1000GB-Samsung-Spinpoint-F3-HD103SJ-32MB-3-5Zoll--8-9cm--SATA-3Gb-s

128GB-Crucial-m4-SSD-CT128M4SSD2-2-5Zoll--6-4cm--SATA-6Gb-s-MLC-synchron

Laufwerk:

LiteOn iHAS124-19 DVD-Brenner SATA Schwarz Bulk

Microsoft Windows 7 Home Premium x64 SB OEM

Wegen dem Monitor hab ich im moment keine Ahnung evtl. habt Ihr ja ne gute Kaufempfehlung?

Ansonsten einfach mal schreiben was hier schlecht is und was besser wäre! 

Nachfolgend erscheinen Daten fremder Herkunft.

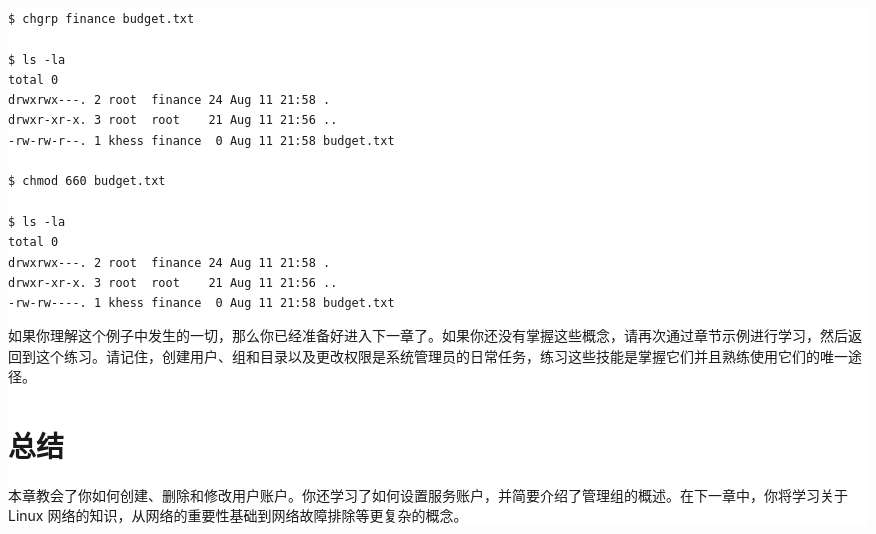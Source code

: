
 ```
$ chgrp finance budget.txt

$ ls -la
total 0
drwxrwx---. 2 root  finance 24 Aug 11 21:58 .
drwxr-xr-x. 3 root  root    21 Aug 11 21:56 ..
-rw-rw-r--. 1 khess finance  0 Aug 11 21:58 budget.txt

$ chmod 660 budget.txt

$ ls -la
total 0
drwxrwx---. 2 root  finance 24 Aug 11 21:58 .
drwxr-xr-x. 3 root  root    21 Aug 11 21:56 ..
-rw-rw----. 1 khess finance  0 Aug 11 21:58 budget.txt
```

如果你理解这个例子中发生的一切，那么你已经准备好进入下一章了。如果你还没有掌握这些概念，请再次通过章节示例进行学习，然后返回到这个练习。请记住，创建用户、组和目录以及更改权限是系统管理员的日常任务，练习这些技能是掌握它们并且熟练使用它们的唯一途径。

# 总结

本章教会了你如何创建、删除和修改用户账户。你还学习了如何设置服务账户，并简要介绍了管理组的概述。在下一章中，你将学习关于 Linux 网络的知识，从网络的重要性基础到网络故障排除等更复杂的概念。
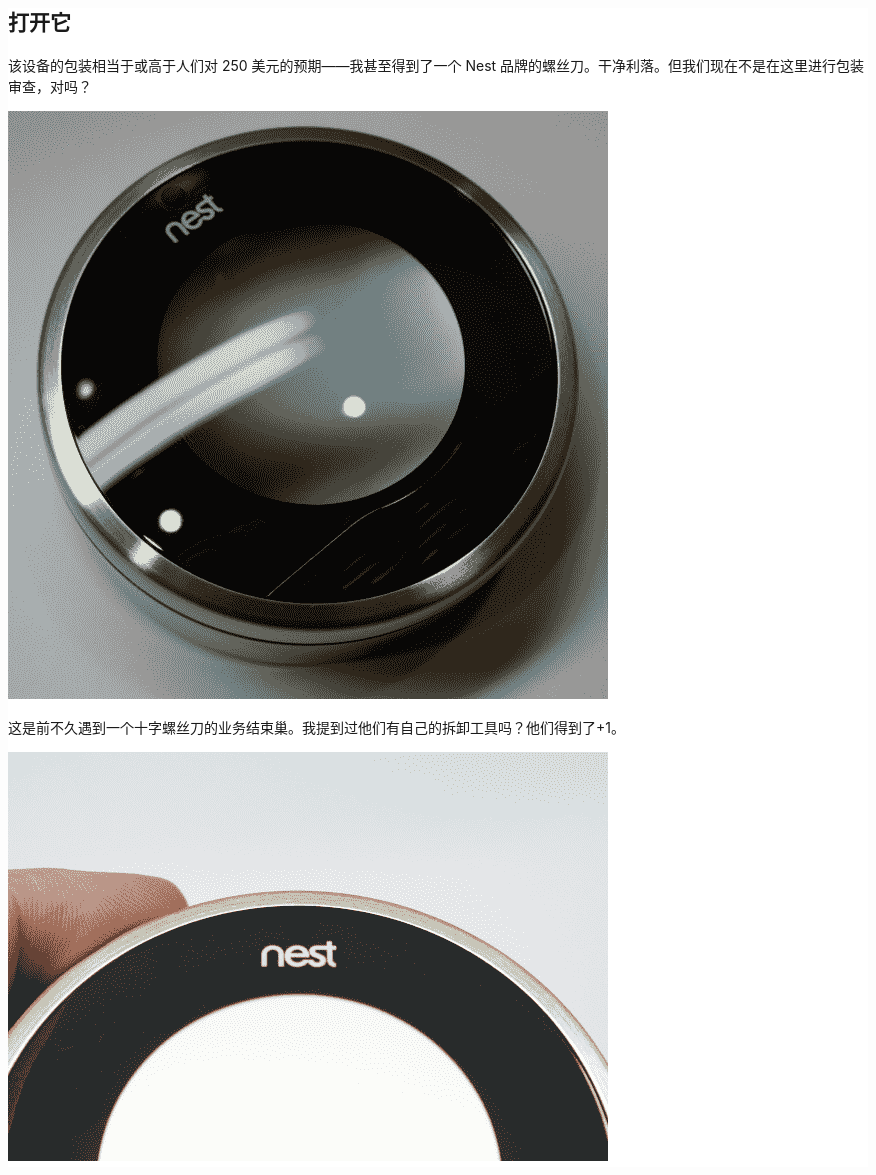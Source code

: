 ## 打开它

该设备的包装相当于或高于人们对 250 美元的预期——我甚至得到了一个 Nest 品牌的螺丝刀。干净利落。但我们现在不是在这里进行包装审查，对吗？

[![alt text](img/b80b7a70c1aec18bfa18b9996d18131b.png)](https://cdn.sparkfun.com/assets/0/9/0/4/c/52e157acce395f3b558b4567.jpg)

这是前不久遇到一个十字螺丝刀的业务结束巢。我提到过他们有自己的拆卸工具吗？他们得到了+1。

[![alt text](img/babe4b1f580bcda65c6f051a966c71ed.png)](https://cdn.sparkfun.com/assets/e/6/8/f/d/52e1579fce395f67328b456c.jpg)
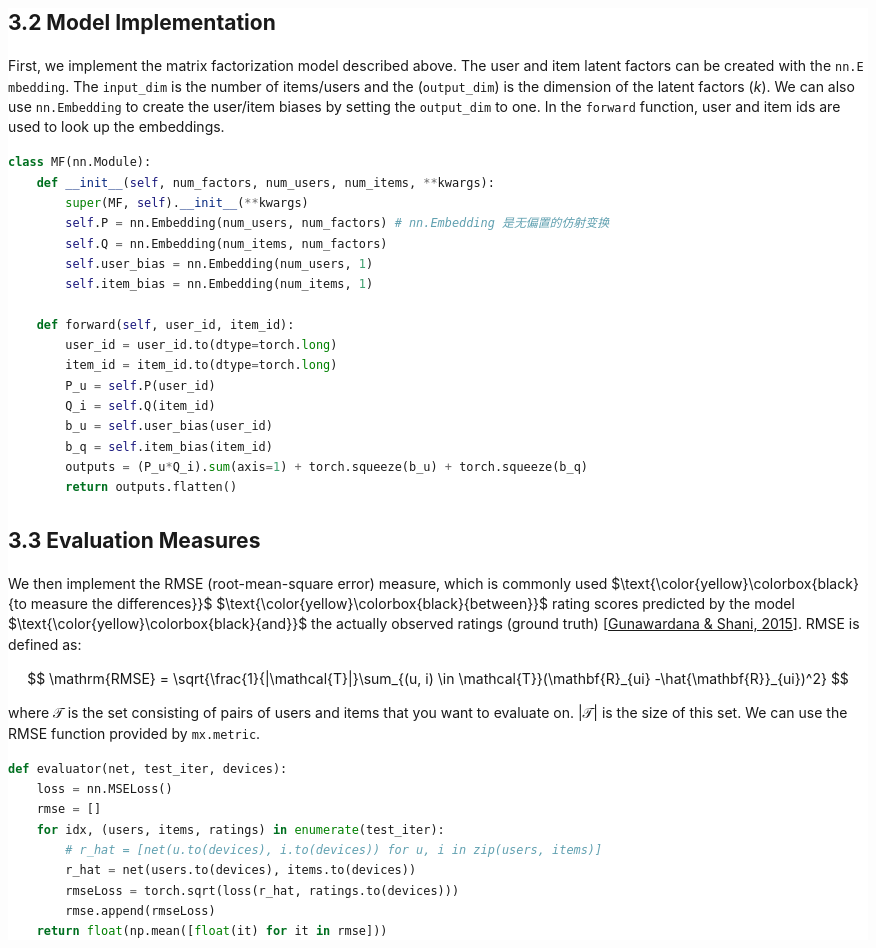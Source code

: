## 3.2 Model Implementation

First, we implement the matrix factorization model described above. The user and item latent factors can be created with the `nn.Embedding`. The `input_dim` is the number of items/users and the (`output_dim`) is the dimension of the latent factors ($k$).  We can also use `nn.Embedding` to create the user/item biases by setting the `output_dim` to one. In the `forward` function, user and item ids are used to look up the embeddings.

```python
class MF(nn.Module):
    def __init__(self, num_factors, num_users, num_items, **kwargs):
        super(MF, self).__init__(**kwargs)
        self.P = nn.Embedding(num_users, num_factors) # nn.Embedding 是无偏置的仿射变换
        self.Q = nn.Embedding(num_items, num_factors)
        self.user_bias = nn.Embedding(num_users, 1)
        self.item_bias = nn.Embedding(num_items, 1)

    def forward(self, user_id, item_id):
        user_id = user_id.to(dtype=torch.long)
        item_id = item_id.to(dtype=torch.long)
        P_u = self.P(user_id)
        Q_i = self.Q(item_id)
        b_u = self.user_bias(user_id)
        b_q = self.item_bias(item_id)
        outputs = (P_u*Q_i).sum(axis=1) + torch.squeeze(b_u) + torch.squeeze(b_q)
        return outputs.flatten()
```

## 3.3 Evaluation Measures

We then implement the RMSE (root-mean-square error) measure, which is commonly used $\text{\color{yellow}\colorbox{black}{to measure the differences}}$ $\text{\color{yellow}\colorbox{black}{between}}$ rating scores predicted by the model $\text{\color{yellow}\colorbox{black}{and}}$ the actually observed ratings (ground truth) [[Gunawardana &amp; Shani, 2015](https://d2l.ai/chapter_references/zreferences.html#id97 "Gunawardana, A., & Shani, G. (2015). Evaluating recommender systems. Recommender systems handbook (pp. 265–308). Springer.")]. RMSE is defined as:

$$
\mathrm{RMSE} = \sqrt{\frac{1}{|\mathcal{T}|}\sum_{(u, i) \in \mathcal{T}}(\mathbf{R}_{ui} -\hat{\mathbf{R}}_{ui})^2}
$$

where $\mathcal{T}$ is the set consisting of pairs of users and items that you want to evaluate on. $|\mathcal{T}|$ is the size of this set. We can use the RMSE function provided by `mx.metric`.

```python
def evaluator(net, test_iter, devices):
    loss = nn.MSELoss()
    rmse = []
    for idx, (users, items, ratings) in enumerate(test_iter):
        # r_hat = [net(u.to(devices), i.to(devices)) for u, i in zip(users, items)]
        r_hat = net(users.to(devices), items.to(devices))
        rmseLoss = torch.sqrt(loss(r_hat, ratings.to(devices)))
        rmse.append(rmseLoss)
    return float(np.mean([float(it) for it in rmse]))
```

Ach bevor ichs vergess wo bestellt Ihr denn so eure Hardware?

Super vielen Dank soweit!


----------



## quaaaaaak (3. September 2011)

Gehäuse:
geschmackssache
PSU:
wichtig ist das es von einem markenhersteller(enermax, cougar, cooler master, corsair, seasonic, superflower(neuen)) kommt und möglichst viel A auf der 12V rail schafft. ich persönlich bin kein BQ fan, bevorzuge da seasonic, z.b. Seasonic M12II-520 oder luxus version Seasonic X-560.
Mainboard:
sind ja beide sehr teuer, imho reich auch ein ASRock P67 Pro3 für ~75€
CPU:
der i5 2500k reicht locker
Kühler:
kann man zum neueren mugen 3 greifen, wenn der preisunterscheid nicht groß ist, sonst guter P/L kühler
RAM:
2x4GB 1333MHz und Cl9 einfach das billigste kit mit den eigenschaften nehmen
Grafikkarte:
Sind beide gut.
Festplatten sind auch gut gewählt, du kannst auch die C300 nehmen, falls vorrätig, ist meist ein bischen billiger und sogar schneller als die m4
Laufwerk:
Kann man kaufen
OS:
Win 7 x64 passt
Monitor:
ja welche größe? welche auflösung? wie teuer darf er denn sein? z.b. LG W2361V oder Samsung BX2440.


----------



## Herbboy (3. September 2011)

Da stimme ich allen Punkten zu. Vor allem beim Board: Hauptsache P67 oder Z68 Chipsatz. Ansonsten kann man das preiswerteste nehmen, das alles an Austattung hat, was man braucht. Ansonsten bringen teurere entweder nur Dinge, die man eh nicht braucht, oder ein BISSCHEN mehr OC-Potential, wobei da sehr fraglich ist, ob man direkt 50% mehr zahlen sollte nur wegen vlt am Ende 5% mehr Takt.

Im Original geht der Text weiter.